## ENTRIES SUPPLIED:
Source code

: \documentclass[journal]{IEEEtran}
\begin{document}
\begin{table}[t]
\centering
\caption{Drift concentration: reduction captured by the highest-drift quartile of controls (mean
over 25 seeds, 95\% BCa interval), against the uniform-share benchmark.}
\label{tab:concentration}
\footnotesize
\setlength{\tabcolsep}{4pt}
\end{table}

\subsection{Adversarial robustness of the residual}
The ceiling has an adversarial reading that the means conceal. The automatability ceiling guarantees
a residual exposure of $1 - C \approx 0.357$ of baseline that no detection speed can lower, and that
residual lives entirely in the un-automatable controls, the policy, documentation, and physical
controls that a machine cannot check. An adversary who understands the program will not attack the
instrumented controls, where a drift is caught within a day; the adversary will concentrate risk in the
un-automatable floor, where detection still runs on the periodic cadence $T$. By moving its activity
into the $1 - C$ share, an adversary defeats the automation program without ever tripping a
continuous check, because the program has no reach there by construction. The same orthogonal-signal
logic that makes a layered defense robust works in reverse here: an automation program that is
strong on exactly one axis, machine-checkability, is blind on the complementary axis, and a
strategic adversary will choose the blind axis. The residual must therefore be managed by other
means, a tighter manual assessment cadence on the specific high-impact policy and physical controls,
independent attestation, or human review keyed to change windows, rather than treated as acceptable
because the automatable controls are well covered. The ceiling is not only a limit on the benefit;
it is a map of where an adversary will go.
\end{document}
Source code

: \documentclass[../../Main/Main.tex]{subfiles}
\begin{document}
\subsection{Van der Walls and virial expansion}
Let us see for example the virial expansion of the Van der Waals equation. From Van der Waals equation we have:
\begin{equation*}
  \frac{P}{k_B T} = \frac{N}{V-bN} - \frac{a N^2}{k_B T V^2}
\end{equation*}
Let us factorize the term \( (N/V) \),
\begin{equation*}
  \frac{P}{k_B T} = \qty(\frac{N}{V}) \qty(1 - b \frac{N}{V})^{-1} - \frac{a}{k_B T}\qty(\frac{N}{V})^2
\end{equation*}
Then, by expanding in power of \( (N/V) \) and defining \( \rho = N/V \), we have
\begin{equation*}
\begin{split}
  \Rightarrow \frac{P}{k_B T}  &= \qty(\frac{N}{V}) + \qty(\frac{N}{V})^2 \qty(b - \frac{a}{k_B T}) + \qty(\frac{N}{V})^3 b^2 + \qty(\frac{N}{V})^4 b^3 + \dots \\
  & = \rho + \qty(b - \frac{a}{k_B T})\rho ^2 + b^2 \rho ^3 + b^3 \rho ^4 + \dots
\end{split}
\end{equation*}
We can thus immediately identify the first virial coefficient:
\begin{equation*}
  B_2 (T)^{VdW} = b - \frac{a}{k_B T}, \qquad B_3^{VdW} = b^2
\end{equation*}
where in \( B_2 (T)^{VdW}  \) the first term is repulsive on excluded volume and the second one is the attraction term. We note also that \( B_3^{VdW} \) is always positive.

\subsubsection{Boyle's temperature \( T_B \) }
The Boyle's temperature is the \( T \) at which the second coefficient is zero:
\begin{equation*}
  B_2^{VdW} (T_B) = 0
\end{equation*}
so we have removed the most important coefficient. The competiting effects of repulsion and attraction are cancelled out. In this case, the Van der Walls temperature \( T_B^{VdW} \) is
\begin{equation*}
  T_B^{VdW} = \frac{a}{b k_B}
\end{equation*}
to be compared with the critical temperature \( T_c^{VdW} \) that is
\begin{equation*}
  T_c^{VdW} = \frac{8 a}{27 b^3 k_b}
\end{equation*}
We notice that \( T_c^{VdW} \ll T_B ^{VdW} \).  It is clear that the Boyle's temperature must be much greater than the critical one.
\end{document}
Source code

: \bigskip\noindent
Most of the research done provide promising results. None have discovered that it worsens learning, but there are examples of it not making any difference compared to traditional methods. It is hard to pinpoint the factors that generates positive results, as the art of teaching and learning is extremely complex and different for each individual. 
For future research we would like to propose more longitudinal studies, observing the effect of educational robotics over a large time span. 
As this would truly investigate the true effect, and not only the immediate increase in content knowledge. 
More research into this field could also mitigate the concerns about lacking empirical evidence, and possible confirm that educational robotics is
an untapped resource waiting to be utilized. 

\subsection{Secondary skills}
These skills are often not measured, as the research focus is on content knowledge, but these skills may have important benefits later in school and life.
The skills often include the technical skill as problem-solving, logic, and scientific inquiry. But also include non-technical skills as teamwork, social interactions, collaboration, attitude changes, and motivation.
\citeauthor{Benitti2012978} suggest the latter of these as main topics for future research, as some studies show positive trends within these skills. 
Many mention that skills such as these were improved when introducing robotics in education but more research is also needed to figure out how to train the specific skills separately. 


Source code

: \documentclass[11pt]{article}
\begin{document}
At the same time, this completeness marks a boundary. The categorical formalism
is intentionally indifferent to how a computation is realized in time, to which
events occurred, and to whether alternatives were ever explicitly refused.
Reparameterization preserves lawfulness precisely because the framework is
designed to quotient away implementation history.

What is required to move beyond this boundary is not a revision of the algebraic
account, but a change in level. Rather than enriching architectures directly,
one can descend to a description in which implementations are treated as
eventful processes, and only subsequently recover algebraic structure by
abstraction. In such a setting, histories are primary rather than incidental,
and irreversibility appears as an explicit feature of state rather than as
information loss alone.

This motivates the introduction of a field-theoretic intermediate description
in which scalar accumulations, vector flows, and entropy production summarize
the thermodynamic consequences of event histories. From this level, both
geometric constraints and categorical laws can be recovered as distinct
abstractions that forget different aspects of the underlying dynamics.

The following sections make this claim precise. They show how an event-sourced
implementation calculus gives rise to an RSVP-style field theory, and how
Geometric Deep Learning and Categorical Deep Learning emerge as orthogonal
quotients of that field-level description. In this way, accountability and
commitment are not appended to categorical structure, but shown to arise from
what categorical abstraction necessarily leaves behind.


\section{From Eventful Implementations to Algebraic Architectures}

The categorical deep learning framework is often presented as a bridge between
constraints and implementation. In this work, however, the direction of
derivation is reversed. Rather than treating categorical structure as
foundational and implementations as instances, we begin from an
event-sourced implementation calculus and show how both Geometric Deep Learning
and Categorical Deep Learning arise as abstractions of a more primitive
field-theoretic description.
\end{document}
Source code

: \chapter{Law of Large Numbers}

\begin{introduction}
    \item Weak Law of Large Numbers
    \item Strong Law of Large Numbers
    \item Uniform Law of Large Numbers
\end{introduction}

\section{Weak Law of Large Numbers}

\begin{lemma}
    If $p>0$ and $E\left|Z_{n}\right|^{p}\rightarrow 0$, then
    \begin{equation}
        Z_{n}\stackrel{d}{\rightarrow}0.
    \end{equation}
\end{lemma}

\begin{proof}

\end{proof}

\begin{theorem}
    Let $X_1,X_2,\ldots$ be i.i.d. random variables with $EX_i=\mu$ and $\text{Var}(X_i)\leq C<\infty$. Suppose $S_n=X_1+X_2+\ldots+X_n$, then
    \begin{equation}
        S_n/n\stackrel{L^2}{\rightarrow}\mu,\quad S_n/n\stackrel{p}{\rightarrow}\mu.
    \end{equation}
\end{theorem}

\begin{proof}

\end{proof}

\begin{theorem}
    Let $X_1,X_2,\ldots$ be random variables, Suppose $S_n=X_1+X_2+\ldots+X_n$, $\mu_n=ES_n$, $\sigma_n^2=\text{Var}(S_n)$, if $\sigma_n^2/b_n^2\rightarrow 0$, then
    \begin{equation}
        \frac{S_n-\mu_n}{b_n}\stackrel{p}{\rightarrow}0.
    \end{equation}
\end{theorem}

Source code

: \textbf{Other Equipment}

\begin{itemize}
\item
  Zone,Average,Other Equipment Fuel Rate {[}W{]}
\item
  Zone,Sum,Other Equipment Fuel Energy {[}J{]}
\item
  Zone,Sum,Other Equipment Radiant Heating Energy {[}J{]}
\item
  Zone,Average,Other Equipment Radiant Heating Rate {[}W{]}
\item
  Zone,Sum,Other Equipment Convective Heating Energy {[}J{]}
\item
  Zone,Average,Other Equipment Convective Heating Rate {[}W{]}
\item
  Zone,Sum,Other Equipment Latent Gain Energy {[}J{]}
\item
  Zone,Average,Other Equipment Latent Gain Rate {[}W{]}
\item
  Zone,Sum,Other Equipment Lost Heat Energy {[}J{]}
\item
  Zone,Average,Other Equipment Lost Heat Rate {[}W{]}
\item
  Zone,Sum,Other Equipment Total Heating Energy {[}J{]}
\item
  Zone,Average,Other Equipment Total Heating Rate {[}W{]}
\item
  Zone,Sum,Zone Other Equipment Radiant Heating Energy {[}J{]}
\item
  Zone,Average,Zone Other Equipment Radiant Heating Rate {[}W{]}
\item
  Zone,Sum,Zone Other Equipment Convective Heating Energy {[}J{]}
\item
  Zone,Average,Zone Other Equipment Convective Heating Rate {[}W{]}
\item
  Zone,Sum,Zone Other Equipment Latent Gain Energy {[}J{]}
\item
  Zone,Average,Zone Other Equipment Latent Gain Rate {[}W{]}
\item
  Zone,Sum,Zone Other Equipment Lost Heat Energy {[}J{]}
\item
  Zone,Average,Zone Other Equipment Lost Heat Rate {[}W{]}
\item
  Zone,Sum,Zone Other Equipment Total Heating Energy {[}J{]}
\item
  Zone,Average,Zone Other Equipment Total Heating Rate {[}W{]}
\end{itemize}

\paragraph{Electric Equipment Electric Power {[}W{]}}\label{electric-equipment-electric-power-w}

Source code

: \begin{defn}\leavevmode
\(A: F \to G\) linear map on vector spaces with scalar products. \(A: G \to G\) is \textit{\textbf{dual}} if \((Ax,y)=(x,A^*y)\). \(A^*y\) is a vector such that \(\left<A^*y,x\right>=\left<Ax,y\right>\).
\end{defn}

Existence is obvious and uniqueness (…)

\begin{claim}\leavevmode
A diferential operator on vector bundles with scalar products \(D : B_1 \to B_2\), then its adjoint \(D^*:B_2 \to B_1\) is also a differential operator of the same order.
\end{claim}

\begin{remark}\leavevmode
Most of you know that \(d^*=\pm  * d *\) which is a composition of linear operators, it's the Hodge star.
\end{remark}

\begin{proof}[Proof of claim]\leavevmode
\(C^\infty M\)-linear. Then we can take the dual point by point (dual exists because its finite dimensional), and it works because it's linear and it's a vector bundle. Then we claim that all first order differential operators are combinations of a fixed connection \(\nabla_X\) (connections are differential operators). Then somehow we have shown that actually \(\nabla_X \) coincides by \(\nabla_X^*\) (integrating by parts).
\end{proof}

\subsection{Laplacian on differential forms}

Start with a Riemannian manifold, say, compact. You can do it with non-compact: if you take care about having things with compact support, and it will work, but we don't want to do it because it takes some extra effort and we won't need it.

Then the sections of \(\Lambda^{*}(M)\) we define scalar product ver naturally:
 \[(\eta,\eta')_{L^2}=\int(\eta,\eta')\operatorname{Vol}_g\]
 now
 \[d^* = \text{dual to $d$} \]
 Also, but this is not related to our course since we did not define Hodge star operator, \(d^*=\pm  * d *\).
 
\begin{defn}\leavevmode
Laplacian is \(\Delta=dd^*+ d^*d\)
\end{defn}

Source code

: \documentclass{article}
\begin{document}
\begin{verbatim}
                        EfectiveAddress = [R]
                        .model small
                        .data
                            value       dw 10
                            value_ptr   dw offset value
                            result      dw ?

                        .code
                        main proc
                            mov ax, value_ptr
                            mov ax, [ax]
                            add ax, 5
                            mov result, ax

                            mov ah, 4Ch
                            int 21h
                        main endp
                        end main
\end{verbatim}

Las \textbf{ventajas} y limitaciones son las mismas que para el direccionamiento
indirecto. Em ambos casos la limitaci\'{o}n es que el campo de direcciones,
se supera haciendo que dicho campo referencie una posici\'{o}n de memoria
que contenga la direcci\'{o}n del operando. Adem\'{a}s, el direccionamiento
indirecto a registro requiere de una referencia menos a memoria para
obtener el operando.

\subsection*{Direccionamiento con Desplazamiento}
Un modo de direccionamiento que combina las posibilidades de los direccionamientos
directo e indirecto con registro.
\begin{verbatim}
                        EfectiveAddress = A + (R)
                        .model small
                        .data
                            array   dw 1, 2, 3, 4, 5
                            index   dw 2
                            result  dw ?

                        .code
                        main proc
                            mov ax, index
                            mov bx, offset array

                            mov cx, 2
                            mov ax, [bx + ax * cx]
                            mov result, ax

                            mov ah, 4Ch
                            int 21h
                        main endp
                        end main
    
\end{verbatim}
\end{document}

## TASK BRIEF:
The expected answer is each line of the records above that includes the string "share".

## RESPONSE FOR THIS EXERCISE:
over 25 seeds, 95\% BCa interval), against the uniform-share benchmark.}
into the $1 - C$ share, an adversary defeats the automation program without ever tripping a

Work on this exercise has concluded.